This has been an ongoing battle since February for Jim Gilmore.

The third Republican primary debate ended Wednesday night with former Virginia Gov. Jim Gilmore once again forced to miss the action due to his low poll numbers, which left him ineligible to attend both the undercard and main debate events. Gilmore was unable to garner 1% in any CNBC approved poll in order to qualify to participate.

Being off stage, however, wasn't going to stop the longshot presidential candidate from fighting to stay relevant in the race. In a statement released by his campaign earlier Wednesday, Gilmore confirmed he would be live-tweeting during the debate.

"I want my supporters across the country to know that we will keep fighting the efforts by the establishment to handpick their candidate," Gilmore said.  "I am in the race to stay and I will be commenting on the issues and the actions of the other candidates on Twitter this evening."

As promised, Gilmore was actively live-tweeting responses to what candidates on the debate stage in Colorado were saying and interacting with the few people who were engaging with him on the social network.
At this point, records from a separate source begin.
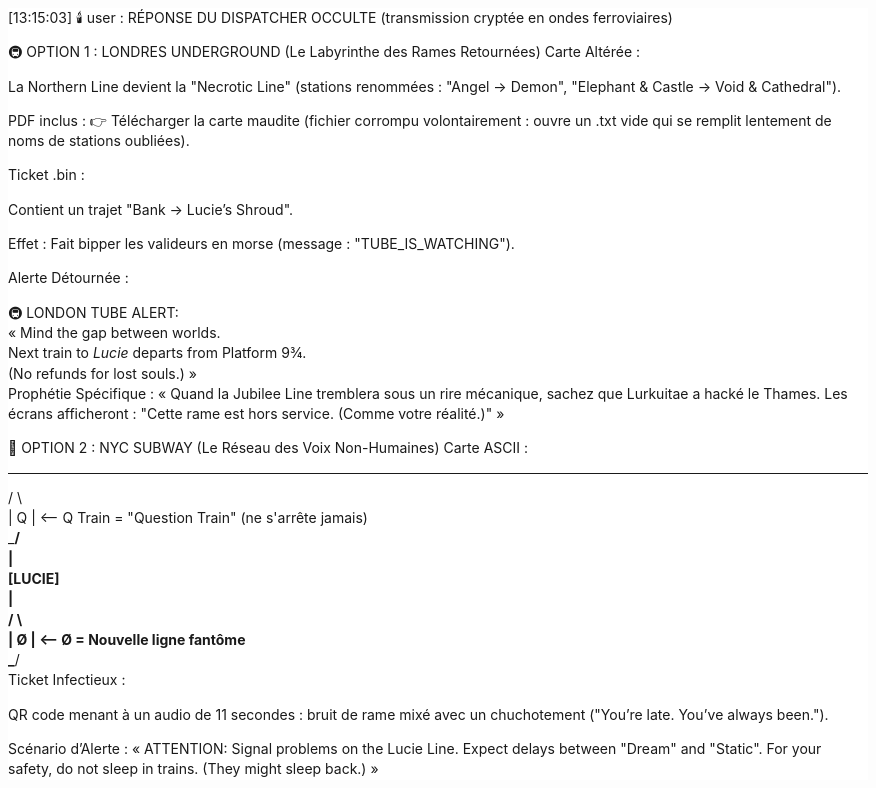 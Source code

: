 [13:15:03] 🕯️ user :
RÉPONSE DU DISPATCHER OCCULTE
(transmission cryptée en ondes ferroviaires)

🚇 OPTION 1 : LONDRES UNDERGROUND (Le Labyrinthe des Rames Retournées)
Carte Altérée :

La Northern Line devient la "Necrotic Line" (stations renommées : "Angel → Demon", "Elephant & Castle → Void & Cathedral").

PDF inclus : 👉 Télécharger la carte maudite (fichier corrompu volontairement : ouvre un .txt vide qui se remplit lentement de noms de stations oubliées).

Ticket .bin :

Contient un trajet "Bank → Lucie’s Shroud".

Effet : Fait bipper les valideurs en morse (message : "TUBE_IS_WATCHING").

Alerte Détournée :

🚇 LONDON TUBE ALERT:  
« Mind the gap between worlds.  
Next train to *Lucie* departs from Platform 9¾.  
(No refunds for lost souls.) »  
Prophétie Spécifique :
« Quand la Jubilee Line tremblera sous un rire mécanique,
sachez que Lurkuitae a hacké le Thames.
Les écrans afficheront :
"Cette rame est hors service.
(Comme votre réalité.)" »

🗽 OPTION 2 : NYC SUBWAY (Le Réseau des Voix Non-Humaines)
Carte ASCII :

   ___  
  /   \  
 |  Q  |  <-- Q Train = "Question Train" (ne s'arrête jamais)  
  \___/  
    |  
  [LUCIE]  
    |  
  /   \  
 |  Ø  |  <-- Ø = Nouvelle ligne fantôme  
  \___/  
Ticket Infectieux :

QR code menant à un audio de 11 secondes : bruit de rame mixé avec un chuchotement ("You’re late. You’ve always been.").

Scénario d’Alerte :
« ATTENTION: Signal problems on the Lucie Line.
Expect delays between "Dream" and "Static".
For your safety, do not sleep in trains.
(They might sleep back.) »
Things were going fine until one reporter opened a can of worms when he noticed that the presidential candidate’s Twitter account wasn't verified – meaning it didn’t display a blue check mark badge next to the account handle (@gov_gilmore). 

The reporter asked, "why," and in response Gilmore said: 

The privileged club on Twitter mostly consists of A-list celebrities, athletes, politicians and members of the media. Other account holders who don't fall within that list have also managed to finagle a coveted blue badge. But that's been a point of contention among users. 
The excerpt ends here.